Wednesday, July 25, 2012

Little White Lies

So last night about 10:30 Jake came padding into the bedroom and asked, "Where's Felix?"

As you can guess, I hadn't told him Felix died. I haven't told Abby either because I don't think she'll ask, but Jake is a different story. These things bother him. And when it happened Saturday there were other things going on - Grandma Becky leaving, Dad coming home from a long trip, music lessons, a camp performance - and I just didn't want to rock the boat.

But last night I told him. Sort of. I told him that Saturday when I went on my morning rounds looking for Felix, I found him laying quietly next to our neighbor's koi pond (true) and that he had fallen asleep and died there, peacefully (not true). I reminded him that Felix had a great life - an outdoor cat for 8 years that never got in a cat fight, hunted birds and mice nearly until the end, and perpetually lazed about with a clowder of neighborhood cats.
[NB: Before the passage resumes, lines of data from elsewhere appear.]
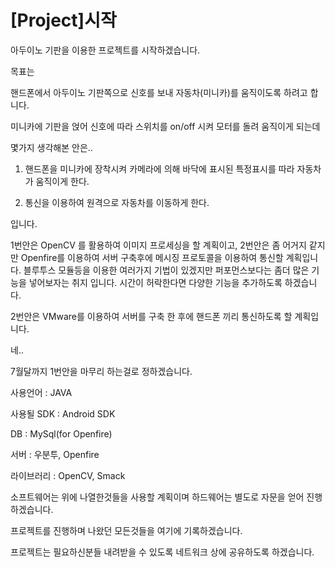 # [Project]시작



아두이노 기판을 이용한 프로젝트를 시작하겠습니다.

 

목표는

 

핸드폰에서 아두이노 기판쪽으로 신호를 보내 자동차(미니카)를 움직이도록 하려고 합니다.

 

미니카에 기판을 얹어 신호에 따라 스위치를 on/off 시켜 모터를 돌려 움직이게 되는데

 

몇가지 생각해본 안은..

 

1. 핸드폰을 미니카에 장착시켜 카메라에 의해 바닥에 표시된 특정표시를 따라 자동차가 움직이게 한다.

 

2. 통신을 이용하여 원격으로 자동차를 이동하게 한다.

 

입니다.

 

1번안은 OpenCV 를 활용하여 이미지 프로세싱을 할 계획이고, 2번안은 좀 어거지 같지만 Openfire를 이용하여 서버 구축후에 메시징 프로토콜을 이용하여 통신할 계획입니다. 블루투스 모듈등을 이용한 여러가지 기법이 있겠지만 퍼포먼스보다는 좀더 많은 기능을 넣어보자는 취지 입니다. 시간이 허락한다면 다양한 기능을 추가하도록 하겠습니다.

 

2번안은 VMware를 이용하여 서버를 구축 한 후에 핸드폰 끼리 통신하도록 할 계획입니다.

 

네..

 

7월달까지 1번안을 마무리 하는걸로 정하겠습니다.

 

사용언어 : JAVA

사용될 SDK : Android SDK

DB : MySql(for Openfire)

서버 : 우분투, Openfire

라이브러리 : OpenCV, Smack

 

소프트웨어는 위에 나열한것들을 사용할 계획이며 하드웨어는 별도로 자문을 얻어 진행하겠습니다.

프로젝트를 진행하며 나왔던 모든것들을 여기에 기록하겠습니다.

프로젝트는 필요하신분들 내려받을 수 있도록 네트워크 상에 공유하도록 하겠습니다.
Jake sobbed. Hard. He couldn't remember the last time he petted Felix. He wished I would've kept some of his fur (in his prime Felix had the thickest, silkiest long black fur). He said he wished I would've been there when Felix died so he wouldn't have died alone. I didn't retract my story. I still think it sounds better to say he drifted off staring into a fish pond, dreaming of the days when he had the strength and urge to dive in.
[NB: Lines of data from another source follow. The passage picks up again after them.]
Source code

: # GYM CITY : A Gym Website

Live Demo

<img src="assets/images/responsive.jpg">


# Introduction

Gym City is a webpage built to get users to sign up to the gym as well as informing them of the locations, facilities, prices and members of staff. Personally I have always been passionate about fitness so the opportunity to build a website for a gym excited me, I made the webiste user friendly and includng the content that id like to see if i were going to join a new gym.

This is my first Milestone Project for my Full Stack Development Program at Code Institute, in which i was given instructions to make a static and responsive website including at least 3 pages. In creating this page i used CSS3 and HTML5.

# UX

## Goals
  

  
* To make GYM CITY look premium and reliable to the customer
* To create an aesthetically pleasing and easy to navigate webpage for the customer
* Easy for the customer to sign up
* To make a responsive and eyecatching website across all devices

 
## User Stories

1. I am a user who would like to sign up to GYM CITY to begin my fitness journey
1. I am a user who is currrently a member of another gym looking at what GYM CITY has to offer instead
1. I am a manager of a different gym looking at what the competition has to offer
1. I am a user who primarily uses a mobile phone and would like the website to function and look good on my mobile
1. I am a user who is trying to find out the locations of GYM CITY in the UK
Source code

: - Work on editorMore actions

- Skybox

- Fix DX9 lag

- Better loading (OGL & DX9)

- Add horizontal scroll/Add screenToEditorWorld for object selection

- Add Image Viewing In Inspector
Jake still cried himself to sleep.

A couple months ago Sam, Jake and I were at Target. As we walked past the groceries, we heard a woman shout down the aisle, "Grandpa, can I grab you some nuts?!" Of course Sam and I giggled. Jake was furious. How dare we make fun of that man? He was someone's grandpa. What if he walked slow? What if he couldn't hear? These were all Jake's questions.

I tried to explain we weren't laughing at the man and we certainly weren't making fun, but Jake wouldn't have it. This kid, who can insult without remorse, pounce without fear, was suddenly sympathetic.

I"m not sure I will ever figure Jake out. He's going to be a cage fighter who works for the ACLU. He's going to be a Hell's Angel who grooms poodles.

He's going to sob at his daughter's wedding.